TASK OBJECTIVE
Among the records, which lines include "about"? List them.

WORKING DATA
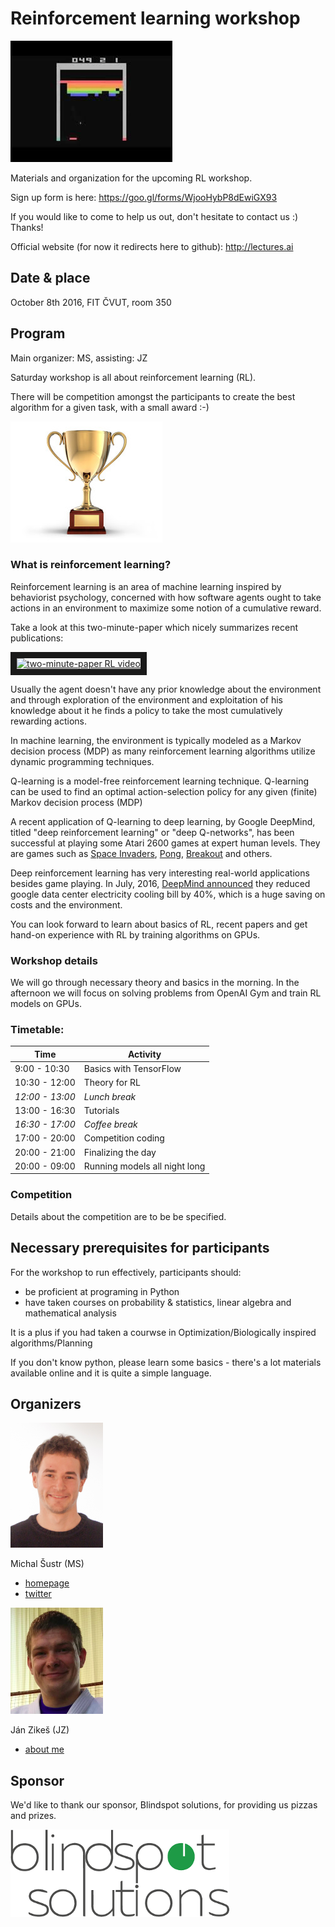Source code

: # Reinforcement learning workshop

![Atari](pics/atari.jpg)

Materials and organization for the upcoming RL workshop.

Sign up form is here: https://goo.gl/forms/WjooHybP8dEwiGX93

If you would like to come to help us out, don't hesitate to contact us :)
Thanks!

Official website (for now it redirects here to github): http://lectures.ai

## Date & place

October 8th 2016, FIT ČVUT, room 350

## Program

Main organizer: MS, assisting: JZ

Saturday workshop is all about reinforcement learning (RL).
 
There will be competition amongst the participants to create the best algorithm for a given task, with a small award :-)

![Trophy](pics/trophy.jpg)

### What is reinforcement learning?

Reinforcement learning is an area of machine learning inspired by behaviorist psychology, concerned with how software agents ought to take actions in an environment to maximize some notion of a cumulative reward.

Take a look at this two-minute-paper which nicely summarizes recent publications:

<a href="http://www.youtube.com/watch?feature=player_embedded&v=Ih8EfvOzBOY
" target="_blank"><img src="http://img.youtube.com/vi/Ih8EfvOzBOY/0.jpg"
alt="two-minute-paper RL video" width="240" height="180" border="10" /></a>

Usually the agent doesn't have any prior knowledge about the environment and through exploration of the environment and exploitation of his knowledge about it he finds a policy to take the most cumulatively rewarding actions.

In machine learning, the environment is typically modeled as a Markov decision process (MDP) as many reinforcement learning algorithms utilize dynamic programming techniques.
 
Q-learning is a model-free reinforcement learning technique. Q-learning can be used to find an optimal action-selection policy for any given (finite) Markov decision process (MDP)

A recent application of Q-learning to deep learning, by Google DeepMind, titled "deep reinforcement learning" or "deep Q-networks", has been successful at playing some Atari 2600 games at expert human levels. They are games such as [Space Invaders](https://www.youtube.com/watch?v=437Ld_rKM2s), [Pong](https://www.youtube.com/watch?v=moqeZusEMcA), [Breakout](https://www.youtube.com/watch?v=QIs3UOTdsJM) and others.

Deep reinforcement learning has very interesting real-world applications besides game playing. In July, 2016, [DeepMind announced](https://deepmind.com/blog) they reduced google data center electricity cooling bill by 40%, which is a huge saving on costs and the environment.

You can look forward to learn about basics of RL, recent papers and get hand-on experience with RL by training algorithms on GPUs.

### Workshop details
We will go through necessary theory and basics in the morning. In the afternoon we will focus on solving problems from OpenAI Gym and train RL models on GPUs.

### Timetable:

| Time            | Activity               |
|-----------------|------------------------|
| 9:00 - 10:30    | Basics with TensorFlow 
| 10:30 - 12:00   | Theory for RL
| *12:00 - 13:00* | *Lunch break* 
| 13:00 - 16:30   | Tutorials
| *16:30 - 17:00* | *Coffee break*
| 17:00 - 20:00   | Competition coding
| 20:00 - 21:00   | Finalizing the day
| 20:00 - 09:00   | Running models all night long

### Competition
Details about the competition are to be be specified.

## Necessary prerequisites for participants

For the workshop to run effectively, participants should:

- be proficient at programing in Python
- have taken courses on probability & statistics, linear algebra and mathematical analysis

It is a plus if you had taken a courwse in Optimization/Biologically inspired algorithms/Planning
  
If you don't know python, please learn some basics - there's a lot materials available online and it is quite a simple language.

## Organizers

![Michal Šustr](pics/michal.sustr.png)

Michal Šustr (MS)

- [homepage](http://michal.sustr.sk/) 
- [twitter](https://twitter.com/michal_sustr)

![Jan Zikeš](pics/jan.zikes.png)

Ján Zikeš (JZ)
    
- [about me](https://about.me/zikesjan)


## Sponsor

We'd like to thank our sponsor, Blindspot solutions, for providing us pizzas and prizes.

[![Michal Šustr](pics/blindspot.png)](http://blindspot-solutions.com/)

EXPECTED ANSWER
Saturday workshop is all about reinforcement learning (RL).
Usually the agent doesn't have any prior knowledge about the environment and through exploration of the environment and exploitation of his knowledge about it he finds a policy to take the most cumulatively rewarding actions.
You can look forward to learn about basics of RL, recent papers and get hand-on experience with RL by training algorithms on GPUs.
Details about the competition are to be be specified.
- [about me](https://about.me/zikesjan)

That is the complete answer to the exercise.